I STEELED myself, last week, for perhaps the third most financially crippling experience in life after buying a house and having kids – a trip to the dentist.

Now, everyone knows NHS dentistry is a sick joke and that the pain of the needle and the drill is nothing compared to the agony inflicted by the monstrous bill at the end of it.

Nevertheless, I was shocked by what I stumbled across at my local – NHS – surgery and, for once, I do not think the Government is to blame.

My eye-opening experience began when I was told the bill for a check-up and one "small" filling (the dentist’s description) would be an astonishing £110.90.

After grabbing the receptionist’s desk to avoid fainting, I resolved to investigate this scandal before my appointment came around and discovered that was the private fee for a white filling.

Many opt for white fillings for reasons of vanity, but a glance at the picture accompanying this column will quickly convince you that should not be a factor for me.

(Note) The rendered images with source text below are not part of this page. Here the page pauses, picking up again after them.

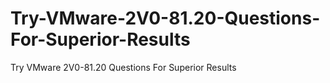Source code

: # Try-VMware-2V0-81.20-Questions-For-Superior-Results
Try VMware 2V0-81.20 Questions For Superior Results
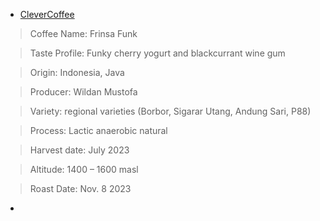 
- [CleverCoffee](https://www.kaffebox.no/2023-07/)
> Coffee Name: Frinsa Funk

> Taste Profile: Funky cherry yogurt and blackcurrant wine gum

> Origin: Indonesia, Java

> Producer: Wildan Mustofa

> Variety: regional varieties (Borbor, Sigarar Utang, Andung Sari, P88)

> Process: Lactic anaerobic natural

> Harvest date: July 2023

> Altitude: 1400 – 1600 masl

> Roast Date: Nov. 8 2023


- []()
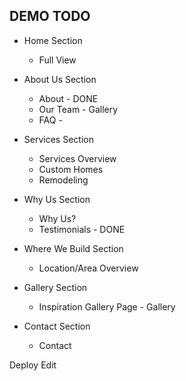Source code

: ## DEMO TODO
- Home Section
	- Full View

- About Us Section
	- About - DONE
	- Our Team - Gallery
	- FAQ - 

- Services Section
	- Services Overview 
	- Custom Homes
	- Remodeling

- Why Us Section
	- Why Us?
	- Testimonials - DONE

- Where We Build Section
	- Location/Area Overview 

- Gallery Section
	- Inspiration Gallery Page - Gallery

- Contact Section
	- Contact

Deploy Edit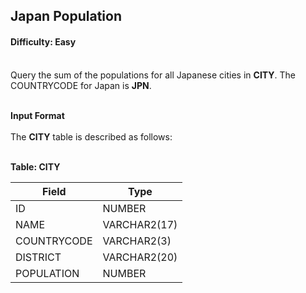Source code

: ## Japan Population

#### Difficulty: Easy

</br>Query the sum of the populations for all Japanese cities in **CITY**. The COUNTRYCODE for Japan is **JPN**.

<br>**Input Format**<br>
<br>The **CITY** table is described as follows:
<br><br>

**Table: CITY**

| Field       | Type         |
| ----------- | ------------ |
| ID          | NUMBER       |
| NAME        | VARCHAR2(17) |
| COUNTRYCODE | VARCHAR2(3)  |
| DISTRICT    | VARCHAR2(20) |
| POPULATION  | NUMBER       |

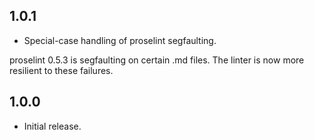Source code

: ## 1.0.1

* Special-case handling of proselint segfaulting.

proselint 0.5.3 is segfaulting on certain .md files. The linter is now more resilient to these failures.

## 1.0.0

* Initial release.
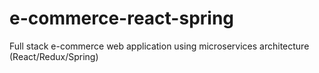 # e-commerce-react-spring

Full stack e-commerce web application using microservices architecture (React/Redux/Spring)
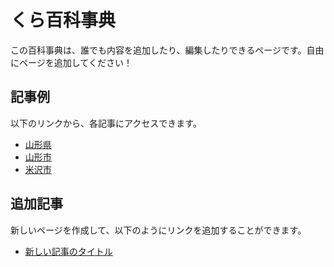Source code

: # くら百科事典

この百科事典は、誰でも内容を追加したり、編集したりできるページです。自由にページを追加してください！

## 記事例

以下のリンクから、各記事にアクセスできます。

- [山形県](yamagata.md)
- [山形市](yamagatacity.md)
- [米沢市](yonezawa.md)

## 追加記事

新しいページを作成して、以下のようにリンクを追加することができます。

- [新しい記事のタイトル](新しい記事ファイル.md)
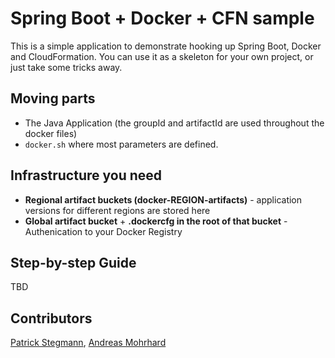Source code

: # Spring Boot + Docker + CFN sample

This is a simple application to demonstrate hooking up Spring Boot, Docker and CloudFormation. You can use it as a skeleton
for your own project, or just take some tricks away.

## Moving parts

* The Java Application (the groupId and artifactId are used throughout the docker files)
* `docker.sh` where most parameters are defined.

## Infrastructure you need

* **Regional artifact buckets (docker-REGION-artifacts)** - application versions for different regions are stored here
* **Global artifact bucket** + **.dockercfg in the root of that bucket** - Authenication to your Docker Registry

## Step-by-step Guide

TBD

## Contributors

[Patrick Stegmann](https://github.com/wonderb0lt), [Andreas Mohrhard](mailto:andreas.mohrhard@cosee.biz)
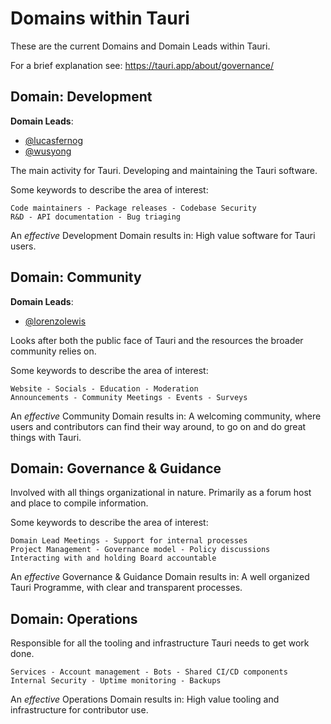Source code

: # Domains within Tauri

These are the current Domains and Domain Leads within Tauri.

For a brief explanation see: https://tauri.app/about/governance/

## Domain: Development

**Domain Leads**:

- [@lucasfernog][github-lucasfernog]
- [@wusyong][github-wusyong]

The main activity for Tauri. Developing and maintaining the Tauri software.

Some keywords to describe the area of interest:

    Code maintainers - Package releases - Codebase Security
    R&D - API documentation - Bug triaging

An _effective_ Development Domain results in:
High value software for Tauri users.

## Domain: Community

**Domain Leads**:

- [@lorenzolewis][github-lorenzolewis]

Looks after both the public face of Tauri and the resources the broader community relies on.

Some keywords to describe the area of interest:

    Website - Socials - Education - Moderation
    Announcements - Community Meetings - Events - Surveys

An _effective_ Community Domain results in:
A welcoming community, where users and contributors can find their way around,
to go on and do great things with Tauri.

## Domain: Governance & Guidance

Involved with all things organizational in nature.
Primarily as a forum host and place to compile information.

Some keywords to describe the area of interest:

    Domain Lead Meetings - Support for internal processes
    Project Management - Governance model - Policy discussions
    Interacting with and holding Board accountable

An _effective_ Governance & Guidance Domain results in:
A well organized Tauri Programme, with clear and transparent processes.

## Domain: Operations

Responsible for all the tooling and infrastructure Tauri needs to get work done.

    Services - Account management - Bots - Shared CI/CD components
    Internal Security - Uptime monitoring - Backups

An _effective_ Operations Domain results in:
High value tooling and infrastructure for contributor use.

[github-lucasfernog]: https://github.com/lucasfernog
[github-wusyong]: https://github.com/wusyong
[github-lorenzolewis]: https://github.com/lorenzolewis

Experts say the NHS- prescribed amalgam fillings – held together by mercury "glue" – pose no health risks and last just as long. And one costs just £43.60, including the check-up.

Problem solved, I thought, as I rang to request an amalgam filling and save myself £67.30, only to be told my NHS dentist was "not funded" to do NHS fillings.

On the day, puzzled, I challenged my dentist as he prepared the anaesthetic. Oh, you can have an amalgam filling if you wish, he said, blaming "confusion" for the misinformation.

Outside, the receptionist refused to own up to her "mistake", denying outright what she had said just a day earlier – that NHS fillings were unavailable. I hate to see a conspiracy to deny NHS treatment in order to line the pockets of a rich, greedy dentist – but I just can’t stop myself.

I felt £67.30 was a sum worth saving.

For many, it is a fortune. Patients need help to understand the bewildering fee structure – not secrecy and lies.

THIS week’s child poverty report made grim reading – a 2010 target to halve the number below the breadline will be missed by 1.6m children, after housing costs. But it could have been much worse.

That figure read 2m , until I rang the work and pensions select committee suggesting there had been a cock-up.

A correction was swiftly issued.

In a swipe, I lifted 400,000 kids out of poverty – more than the Government has managed in years and years.